[arvados] Keepproxy Reader failed checksum

George Chlipala gchlip2 at uic.edu
Tue Sep 26 14:36:16 EDT 2017


First off, thanks to Tom for some help on this issue.  However we were not
able to resolve it.  It looks like the keepproxy is closing the connection
with the keepstore early and there does not appear to be anything in the
logs to indicate why.

If anyone can provide some insight into this problem, it would be greatly
appreciated.

We have been using the arv-get tool to fetch the data.  Our keepproxy is at
172.17.0.227, the keepstore is at 172.17.0.30, and we have a reverse HTTP
proxy at 172.17.0.231.  So connections between 172.17.0.231 <->
172.17.0.227 are in essence between the client (arv-get) and the
keepproxy.  Connections between 172.17.0.227 <-> 172.17.0.30 are between
the keepproxy and the keepstore.

I ran a single TCP dump on the keepstore system, so that we could see both
conversations.  Also the times are on the same scale, so we could compare
events between the two conversations.

Here is the end of the conversation between the arv-get (172.17.0.231) and
keepproxy (172.17.0.227)


[image: Inline image 1]

Here is the end of the conversation between keepproxy (172.17.0.227) and
keepstore (172.17.0.30)

[image: Inline image 2]


>From the tcpdump, it appears that the keepproxy sends a RST to the
keepstore at 15.002 sec and then at 15.067 sec the keepproxy closes the
connection with arv-get.

Also here is the output from the arv-get command, if this helps.
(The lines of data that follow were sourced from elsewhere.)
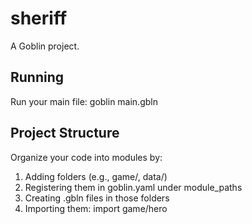 # sheriff

A Goblin project.

## Running
Run your main file:
    goblin main.gbln

## Project Structure
Organize your code into modules by:
1. Adding folders (e.g., game/, data/)
2. Registering them in goblin.yaml under module_paths
3. Creating .gbln files in those folders
4. Importing them: import game/hero
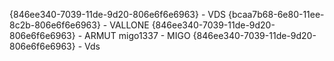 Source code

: {846ee340-7039-11de-9d20-806e6f6e6963} - VDS
{bcaa7b68-6e80-11ee-8c2b-806e6f6e6963} - VALLONE
{846ee340-7039-11de-9d20-806e6f6e6963} - ARMUT
migo1337 - MIGO
{846ee340-7039-11de-9d20-806e6f6e6963} - Vds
# arv-get --no-progress --skip-existing -r pg5mc-4zz18-tcq3i3k63n536ja
/mnt/lustre/gchlip2/Ridlon_Aug2017/mm10_work/

Traceback (most recent call last):
  File "/mnt/store3/clustcrilab/tools/arvados/bin/arv-get", line 212, in
<module>
    for data in f.readall():
  File "/mnt/store3/clustcrilab/tools/arvados/lib/python2.7/
site-packages/arvados/arvfile.py", line 108, in readall
    data = self.read(size, num_retries=num_retries)
  File "/mnt/store3/clustcrilab/tools/arvados/lib/python2.7/
site-packages/arvados/arvfile.py", line 59, in before_close_wrapper
    return orig_func(self, *args, **kwargs)
  File "/mnt/store3/clustcrilab/tools/arvados/lib/python2.7/
site-packages/arvados/retry.py", line 158, in num_retries_setter
    return orig_func(self, *args, **kwargs)
  File "/mnt/store3/clustcrilab/tools/arvados/lib/python2.7/
site-packages/arvados/arvfile.py", line 217, in read
    num_retries=num_retries)
  File "/mnt/store3/clustcrilab/tools/arvados/lib/python2.7/
site-packages/arvados/retry.py", line 158, in num_retries_setter
    return orig_func(self, *args, **kwargs)
  File "/mnt/store3/clustcrilab/tools/arvados/lib/python2.7/
site-packages/arvados/stream.py", line 85, in readfrom
    data.append(self._keepget(lr.locator, num_retries=num_retries)[lr.
segment_offset:lr.segment_offset+lr.segment_size])
  File "/mnt/store3/clustcrilab/tools/arvados/lib/python2.7/
site-packages/arvados/retry.py", line 158, in num_retries_setter
    return orig_func(self, *args, **kwargs)
  File "/mnt/store3/clustcrilab/tools/arvados/lib/python2.7/
site-packages/arvados/stream.py", line 74, in _keepget
    return self._keep.get(locator, num_retries=num_retries)
  File "/mnt/store3/clustcrilab/tools/arvados/lib/python2.7/
site-packages/arvados/retry.py", line 158, in num_retries_setter
    return orig_func(self, *args, **kwargs)
  File "/mnt/store3/clustcrilab/tools/arvados/lib/python2.7/
site-packages/arvados/keep.py", line 926, in get
    return self._get_or_head(loc_s, method="GET", num_retries=num_retries)
  File "/mnt/store3/clustcrilab/tools/arvados/lib/python2.7/
site-packages/arvados/keep.py", line 1039, in _get_or_head
    "failed to read {}".format(loc_s), service_errors, label="service")
arvados.errors.KeepReadError: failed to read 9c4ee2298ab88506ae8a965e6d3f37
f9+67108864+A3495ce0a76bfceba6a21a77bd2f0ee0253fbb4f5 at 59cc0527: service
https://arvados-keep.cri.uic.edu:443/
<https://arvados-keep.cri.uic.edu/> responded
with 0 (18, 'tra
nsfer closed with 21204434 bytes remaining to read')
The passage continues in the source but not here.